Thursday, November 17, 2016

Teaching--and blogging--in Trump's America

   I've seen this expressed several times over the past week: teachers and parents are scaring children about what will happen under this coming administration. Most recently, I saw it in this AEI blog post. Others think that any actual danger to children in schools--not from the administration, but from others--has been exaggerated, as Secretary Peyser commented, by "social media."


Larry Ferlazzo does an excellent job of taking apart the notion that children being made afraid by teachers or parents. Given the clearly expressed priorities and intentions of Mr. Trump and those in his campaign and incoming administration, fear from children about what the administration will do is, frankly, a logical reaction. It has been difficult to avoid this election; it has been nearly impossible to avoid news of the transition. Children don't only listen to parents talking directly to them; they listen to the news, see headlines, read social media, and watch television. They don't miss much. Only those who underestimate kids think that they don't know what's actually going on.

As for what is going on in schools, this post from Boston is encouraging. What they are battling against, however, is demonstrated in this report from the Cape. I could give a myraid of others. The Southern Poverty Law Foundation notes that they have had as many reports of hate crime and speech in the past week as they did in the previous six months.

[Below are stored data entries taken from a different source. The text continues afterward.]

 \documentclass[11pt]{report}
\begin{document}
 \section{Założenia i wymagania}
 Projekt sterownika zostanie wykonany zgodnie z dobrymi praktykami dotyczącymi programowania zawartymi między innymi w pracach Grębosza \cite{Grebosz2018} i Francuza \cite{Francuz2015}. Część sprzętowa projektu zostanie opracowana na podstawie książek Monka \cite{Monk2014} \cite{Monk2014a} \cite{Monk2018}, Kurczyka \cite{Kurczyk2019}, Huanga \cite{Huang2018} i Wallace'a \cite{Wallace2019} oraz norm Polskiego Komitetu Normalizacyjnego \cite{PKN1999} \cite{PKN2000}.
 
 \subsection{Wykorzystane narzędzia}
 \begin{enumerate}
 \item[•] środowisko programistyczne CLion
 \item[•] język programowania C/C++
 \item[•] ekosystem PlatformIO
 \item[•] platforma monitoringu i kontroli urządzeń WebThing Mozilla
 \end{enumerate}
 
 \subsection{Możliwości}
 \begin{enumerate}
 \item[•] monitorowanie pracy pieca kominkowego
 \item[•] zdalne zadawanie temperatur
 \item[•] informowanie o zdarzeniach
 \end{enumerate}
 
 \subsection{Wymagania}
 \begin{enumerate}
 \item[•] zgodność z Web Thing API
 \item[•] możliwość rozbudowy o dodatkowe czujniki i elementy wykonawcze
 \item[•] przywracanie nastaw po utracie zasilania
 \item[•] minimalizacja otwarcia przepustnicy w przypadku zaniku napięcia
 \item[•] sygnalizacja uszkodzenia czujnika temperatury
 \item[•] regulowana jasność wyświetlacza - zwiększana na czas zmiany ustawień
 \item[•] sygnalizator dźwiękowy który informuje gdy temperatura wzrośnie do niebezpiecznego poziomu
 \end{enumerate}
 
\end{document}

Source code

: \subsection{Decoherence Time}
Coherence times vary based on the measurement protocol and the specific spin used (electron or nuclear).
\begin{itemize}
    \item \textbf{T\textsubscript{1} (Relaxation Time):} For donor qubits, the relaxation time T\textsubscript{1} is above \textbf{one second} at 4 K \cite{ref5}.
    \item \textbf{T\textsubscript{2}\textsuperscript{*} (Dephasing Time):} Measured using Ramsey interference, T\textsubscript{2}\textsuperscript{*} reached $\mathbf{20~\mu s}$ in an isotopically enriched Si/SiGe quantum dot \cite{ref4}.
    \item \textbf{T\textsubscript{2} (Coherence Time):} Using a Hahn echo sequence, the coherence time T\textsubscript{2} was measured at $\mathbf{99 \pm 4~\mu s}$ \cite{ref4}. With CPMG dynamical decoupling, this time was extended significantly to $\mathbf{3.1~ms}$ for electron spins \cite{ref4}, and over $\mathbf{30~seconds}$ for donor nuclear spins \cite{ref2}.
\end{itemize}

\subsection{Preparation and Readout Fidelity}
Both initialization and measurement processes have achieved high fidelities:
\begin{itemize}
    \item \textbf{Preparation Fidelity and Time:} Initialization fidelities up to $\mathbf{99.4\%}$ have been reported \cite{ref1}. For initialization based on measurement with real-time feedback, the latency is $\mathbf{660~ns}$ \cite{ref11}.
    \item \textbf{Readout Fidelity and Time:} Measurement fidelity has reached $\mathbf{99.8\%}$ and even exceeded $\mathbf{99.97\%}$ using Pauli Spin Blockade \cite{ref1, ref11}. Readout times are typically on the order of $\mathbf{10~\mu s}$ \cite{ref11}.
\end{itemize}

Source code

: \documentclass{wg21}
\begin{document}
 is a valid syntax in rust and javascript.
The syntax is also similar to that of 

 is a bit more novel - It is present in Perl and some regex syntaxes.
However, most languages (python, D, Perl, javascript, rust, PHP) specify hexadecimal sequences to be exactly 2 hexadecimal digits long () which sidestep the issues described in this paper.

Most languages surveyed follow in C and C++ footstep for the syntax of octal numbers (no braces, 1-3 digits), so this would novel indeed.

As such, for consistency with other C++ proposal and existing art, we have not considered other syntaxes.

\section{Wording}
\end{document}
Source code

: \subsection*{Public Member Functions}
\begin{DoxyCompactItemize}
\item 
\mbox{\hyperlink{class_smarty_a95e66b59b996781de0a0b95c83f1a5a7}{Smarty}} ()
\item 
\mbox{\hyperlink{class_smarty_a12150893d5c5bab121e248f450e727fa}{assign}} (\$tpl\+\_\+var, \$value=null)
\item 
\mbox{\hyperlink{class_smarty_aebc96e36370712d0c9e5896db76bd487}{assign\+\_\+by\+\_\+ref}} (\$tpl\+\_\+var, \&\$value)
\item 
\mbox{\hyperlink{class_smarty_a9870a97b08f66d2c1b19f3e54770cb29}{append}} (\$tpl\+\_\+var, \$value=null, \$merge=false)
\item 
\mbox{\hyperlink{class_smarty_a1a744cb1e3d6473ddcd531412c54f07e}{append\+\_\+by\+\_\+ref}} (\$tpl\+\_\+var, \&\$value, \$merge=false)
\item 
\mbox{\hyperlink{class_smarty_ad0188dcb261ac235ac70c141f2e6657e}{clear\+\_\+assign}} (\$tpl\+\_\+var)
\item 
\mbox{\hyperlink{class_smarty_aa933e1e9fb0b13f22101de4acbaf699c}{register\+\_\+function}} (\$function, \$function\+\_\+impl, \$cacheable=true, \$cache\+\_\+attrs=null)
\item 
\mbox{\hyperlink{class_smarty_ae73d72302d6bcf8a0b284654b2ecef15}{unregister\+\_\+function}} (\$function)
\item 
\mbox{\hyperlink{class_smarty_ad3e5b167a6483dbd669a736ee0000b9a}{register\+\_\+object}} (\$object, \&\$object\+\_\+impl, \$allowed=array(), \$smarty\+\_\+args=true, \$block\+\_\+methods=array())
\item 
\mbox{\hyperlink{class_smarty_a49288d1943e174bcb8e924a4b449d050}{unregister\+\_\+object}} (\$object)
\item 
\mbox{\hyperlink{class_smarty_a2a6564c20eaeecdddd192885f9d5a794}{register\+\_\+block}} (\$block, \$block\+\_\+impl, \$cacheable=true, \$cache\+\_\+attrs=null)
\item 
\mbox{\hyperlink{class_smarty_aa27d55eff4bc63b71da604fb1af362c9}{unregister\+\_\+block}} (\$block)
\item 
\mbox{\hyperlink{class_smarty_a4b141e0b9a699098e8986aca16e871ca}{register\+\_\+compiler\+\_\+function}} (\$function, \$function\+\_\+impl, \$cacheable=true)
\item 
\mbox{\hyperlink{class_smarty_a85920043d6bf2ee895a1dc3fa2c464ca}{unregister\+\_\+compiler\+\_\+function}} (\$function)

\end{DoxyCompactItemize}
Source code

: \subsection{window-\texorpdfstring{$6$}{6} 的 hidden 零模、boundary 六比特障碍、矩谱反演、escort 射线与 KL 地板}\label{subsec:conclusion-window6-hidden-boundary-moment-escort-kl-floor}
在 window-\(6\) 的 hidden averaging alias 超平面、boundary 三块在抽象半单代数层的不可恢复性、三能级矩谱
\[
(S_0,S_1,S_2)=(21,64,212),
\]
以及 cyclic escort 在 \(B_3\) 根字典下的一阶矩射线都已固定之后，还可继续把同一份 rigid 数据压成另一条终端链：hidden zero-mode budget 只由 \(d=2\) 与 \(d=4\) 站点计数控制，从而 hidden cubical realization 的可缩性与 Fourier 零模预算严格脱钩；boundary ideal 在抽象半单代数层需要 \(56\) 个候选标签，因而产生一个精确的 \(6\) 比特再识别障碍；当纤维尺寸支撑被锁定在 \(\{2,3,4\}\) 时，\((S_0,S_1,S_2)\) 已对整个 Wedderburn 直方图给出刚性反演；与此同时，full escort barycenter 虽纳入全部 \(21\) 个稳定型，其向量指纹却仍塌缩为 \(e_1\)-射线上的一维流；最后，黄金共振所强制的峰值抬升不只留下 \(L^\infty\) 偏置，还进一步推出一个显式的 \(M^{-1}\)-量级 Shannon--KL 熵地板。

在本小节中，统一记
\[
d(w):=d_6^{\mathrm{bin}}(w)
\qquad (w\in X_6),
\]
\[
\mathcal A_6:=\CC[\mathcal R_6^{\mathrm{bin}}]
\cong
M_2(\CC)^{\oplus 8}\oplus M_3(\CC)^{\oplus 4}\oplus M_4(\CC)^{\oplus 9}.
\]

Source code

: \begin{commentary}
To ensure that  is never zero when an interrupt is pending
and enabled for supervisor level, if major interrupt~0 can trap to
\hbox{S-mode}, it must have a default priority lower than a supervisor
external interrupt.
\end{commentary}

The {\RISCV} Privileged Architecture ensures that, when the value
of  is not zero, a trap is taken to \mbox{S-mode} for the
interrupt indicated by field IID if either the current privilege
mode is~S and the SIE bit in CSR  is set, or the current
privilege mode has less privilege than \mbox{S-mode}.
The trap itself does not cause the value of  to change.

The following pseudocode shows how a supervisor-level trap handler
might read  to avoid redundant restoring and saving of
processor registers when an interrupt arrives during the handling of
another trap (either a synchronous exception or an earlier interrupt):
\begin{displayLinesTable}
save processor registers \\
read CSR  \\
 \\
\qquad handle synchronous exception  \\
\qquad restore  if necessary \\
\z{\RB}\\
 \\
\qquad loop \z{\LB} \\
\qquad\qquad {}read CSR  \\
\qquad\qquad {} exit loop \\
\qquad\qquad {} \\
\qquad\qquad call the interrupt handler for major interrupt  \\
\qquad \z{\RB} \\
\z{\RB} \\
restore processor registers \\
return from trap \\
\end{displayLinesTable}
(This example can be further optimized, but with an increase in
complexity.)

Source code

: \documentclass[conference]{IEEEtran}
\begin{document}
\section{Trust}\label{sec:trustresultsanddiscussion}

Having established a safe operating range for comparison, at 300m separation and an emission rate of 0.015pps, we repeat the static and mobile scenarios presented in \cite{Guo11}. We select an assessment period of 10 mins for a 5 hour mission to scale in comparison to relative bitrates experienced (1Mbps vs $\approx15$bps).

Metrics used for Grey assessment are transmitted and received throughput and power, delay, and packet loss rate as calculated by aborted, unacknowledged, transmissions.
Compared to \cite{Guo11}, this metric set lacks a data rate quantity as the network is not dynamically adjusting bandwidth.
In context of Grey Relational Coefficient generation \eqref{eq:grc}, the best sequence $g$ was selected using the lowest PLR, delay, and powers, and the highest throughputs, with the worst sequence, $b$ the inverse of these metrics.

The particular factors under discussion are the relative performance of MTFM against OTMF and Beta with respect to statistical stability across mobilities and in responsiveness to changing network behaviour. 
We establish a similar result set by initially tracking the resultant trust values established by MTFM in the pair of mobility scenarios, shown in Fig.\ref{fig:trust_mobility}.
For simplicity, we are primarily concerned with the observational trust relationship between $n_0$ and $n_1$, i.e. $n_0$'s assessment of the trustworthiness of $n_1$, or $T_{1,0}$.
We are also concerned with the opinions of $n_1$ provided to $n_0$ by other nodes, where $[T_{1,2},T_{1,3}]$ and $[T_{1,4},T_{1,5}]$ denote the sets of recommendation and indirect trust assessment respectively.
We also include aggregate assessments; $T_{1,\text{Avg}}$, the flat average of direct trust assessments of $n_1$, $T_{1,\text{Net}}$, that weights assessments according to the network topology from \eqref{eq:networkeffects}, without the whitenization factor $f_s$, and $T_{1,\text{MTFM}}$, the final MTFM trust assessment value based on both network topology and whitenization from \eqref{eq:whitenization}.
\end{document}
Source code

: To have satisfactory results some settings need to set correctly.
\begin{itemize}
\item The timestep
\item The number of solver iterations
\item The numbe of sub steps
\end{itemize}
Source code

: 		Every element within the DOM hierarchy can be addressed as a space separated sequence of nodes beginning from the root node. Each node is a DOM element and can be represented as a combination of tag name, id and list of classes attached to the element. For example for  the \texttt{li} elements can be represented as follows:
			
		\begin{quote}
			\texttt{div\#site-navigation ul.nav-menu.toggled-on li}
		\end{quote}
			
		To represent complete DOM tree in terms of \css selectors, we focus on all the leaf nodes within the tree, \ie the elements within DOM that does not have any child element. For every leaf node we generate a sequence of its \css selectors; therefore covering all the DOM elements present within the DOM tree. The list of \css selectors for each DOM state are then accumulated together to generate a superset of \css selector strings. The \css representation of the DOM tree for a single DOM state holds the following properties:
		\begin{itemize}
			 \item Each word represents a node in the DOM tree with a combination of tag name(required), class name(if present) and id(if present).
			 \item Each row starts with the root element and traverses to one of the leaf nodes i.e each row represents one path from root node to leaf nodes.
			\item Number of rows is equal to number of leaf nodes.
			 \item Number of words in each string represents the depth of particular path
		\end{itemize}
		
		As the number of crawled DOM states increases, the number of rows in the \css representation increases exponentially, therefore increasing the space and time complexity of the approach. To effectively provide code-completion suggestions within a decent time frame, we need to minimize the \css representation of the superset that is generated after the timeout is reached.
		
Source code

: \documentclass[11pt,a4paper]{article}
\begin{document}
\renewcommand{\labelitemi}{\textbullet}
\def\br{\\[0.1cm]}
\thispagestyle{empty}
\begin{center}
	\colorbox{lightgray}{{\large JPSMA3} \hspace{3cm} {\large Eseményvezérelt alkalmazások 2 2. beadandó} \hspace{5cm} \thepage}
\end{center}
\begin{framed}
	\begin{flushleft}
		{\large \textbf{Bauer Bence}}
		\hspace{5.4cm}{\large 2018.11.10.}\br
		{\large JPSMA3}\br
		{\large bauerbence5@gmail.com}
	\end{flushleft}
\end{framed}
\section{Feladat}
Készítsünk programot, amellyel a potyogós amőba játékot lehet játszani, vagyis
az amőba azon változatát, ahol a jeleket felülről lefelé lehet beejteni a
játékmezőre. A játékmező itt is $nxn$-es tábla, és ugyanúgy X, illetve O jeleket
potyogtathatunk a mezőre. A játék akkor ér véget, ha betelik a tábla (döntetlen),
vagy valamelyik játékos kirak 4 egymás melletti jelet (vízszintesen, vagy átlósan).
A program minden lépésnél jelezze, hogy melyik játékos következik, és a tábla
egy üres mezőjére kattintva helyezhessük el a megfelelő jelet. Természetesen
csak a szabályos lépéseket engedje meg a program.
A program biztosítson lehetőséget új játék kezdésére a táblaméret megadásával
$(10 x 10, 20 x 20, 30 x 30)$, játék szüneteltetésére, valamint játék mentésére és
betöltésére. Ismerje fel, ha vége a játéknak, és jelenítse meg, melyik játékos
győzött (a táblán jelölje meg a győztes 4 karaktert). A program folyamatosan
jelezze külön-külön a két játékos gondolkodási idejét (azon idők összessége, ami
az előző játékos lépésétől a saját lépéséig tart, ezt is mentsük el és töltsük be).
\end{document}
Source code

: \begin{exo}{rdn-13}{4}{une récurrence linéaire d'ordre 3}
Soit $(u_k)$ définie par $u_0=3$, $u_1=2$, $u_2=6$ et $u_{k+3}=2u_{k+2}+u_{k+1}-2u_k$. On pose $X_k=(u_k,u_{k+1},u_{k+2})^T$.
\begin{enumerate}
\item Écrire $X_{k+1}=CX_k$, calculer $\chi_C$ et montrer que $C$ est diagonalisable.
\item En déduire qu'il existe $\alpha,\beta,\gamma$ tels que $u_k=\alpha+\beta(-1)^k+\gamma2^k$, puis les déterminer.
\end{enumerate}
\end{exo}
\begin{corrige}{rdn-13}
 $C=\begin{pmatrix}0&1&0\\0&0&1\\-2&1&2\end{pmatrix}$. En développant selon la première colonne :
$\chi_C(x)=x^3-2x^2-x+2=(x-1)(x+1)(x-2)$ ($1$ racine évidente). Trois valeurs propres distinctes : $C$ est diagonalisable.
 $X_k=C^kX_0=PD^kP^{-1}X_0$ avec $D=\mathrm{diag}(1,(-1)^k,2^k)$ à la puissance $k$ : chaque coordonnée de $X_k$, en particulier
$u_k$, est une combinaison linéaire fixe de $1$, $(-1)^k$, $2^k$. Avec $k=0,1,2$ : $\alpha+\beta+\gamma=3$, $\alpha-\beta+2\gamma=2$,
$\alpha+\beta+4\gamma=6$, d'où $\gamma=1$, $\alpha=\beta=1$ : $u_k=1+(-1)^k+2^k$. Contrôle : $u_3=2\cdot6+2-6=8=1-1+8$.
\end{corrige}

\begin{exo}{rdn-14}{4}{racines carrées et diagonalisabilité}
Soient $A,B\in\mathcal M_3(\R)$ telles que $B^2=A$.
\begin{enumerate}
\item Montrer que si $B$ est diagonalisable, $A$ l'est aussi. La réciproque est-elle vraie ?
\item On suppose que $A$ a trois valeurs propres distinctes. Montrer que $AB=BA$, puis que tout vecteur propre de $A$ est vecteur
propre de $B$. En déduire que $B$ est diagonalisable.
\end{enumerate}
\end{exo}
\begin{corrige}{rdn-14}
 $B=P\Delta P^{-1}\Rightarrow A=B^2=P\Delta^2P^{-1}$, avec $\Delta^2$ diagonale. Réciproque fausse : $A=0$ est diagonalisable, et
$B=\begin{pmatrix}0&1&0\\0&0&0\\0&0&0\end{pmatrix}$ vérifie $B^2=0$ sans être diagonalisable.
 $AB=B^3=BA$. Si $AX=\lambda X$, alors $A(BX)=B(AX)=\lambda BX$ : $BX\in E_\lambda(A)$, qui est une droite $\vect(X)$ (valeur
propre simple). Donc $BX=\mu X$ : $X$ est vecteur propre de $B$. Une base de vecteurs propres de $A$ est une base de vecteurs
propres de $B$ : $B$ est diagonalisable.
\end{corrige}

Correlation isn't always causation. When the language around the treatment of women, people of color, the disabled, refugees, immigrants, gay and transgendered people, (am I missing any?) has been as explicit as it was from Mr. Trump and his surrogates, though, it is.

That's why Democrats for Education Reform issued the statement calling on Democrats (of whatever stripe) to refuse appointment in this administration:
...most pernicious, Trump gives both tacit and express endorsement to a dangerous set of racial, ethnic, religious, and gender stereotypes that assault the basic dignity of our children, causing incalculable harm not only to their sense of self, but also to their sense of belonging as accepted members of school communities and neighborhoods.
We're still waiting for any strong statement from our own Governor around this issue; as his Secretary of Education apparently feels the danger is exaggerated, I assume we won't see any leadership there, either. Thus it falls to those most close to children to do what they can to reassure them and keep them safe.

No, kids aren't being made afraid by teachers and parents. That responsibility, as with so much else, rests squarely with Mr. Trump.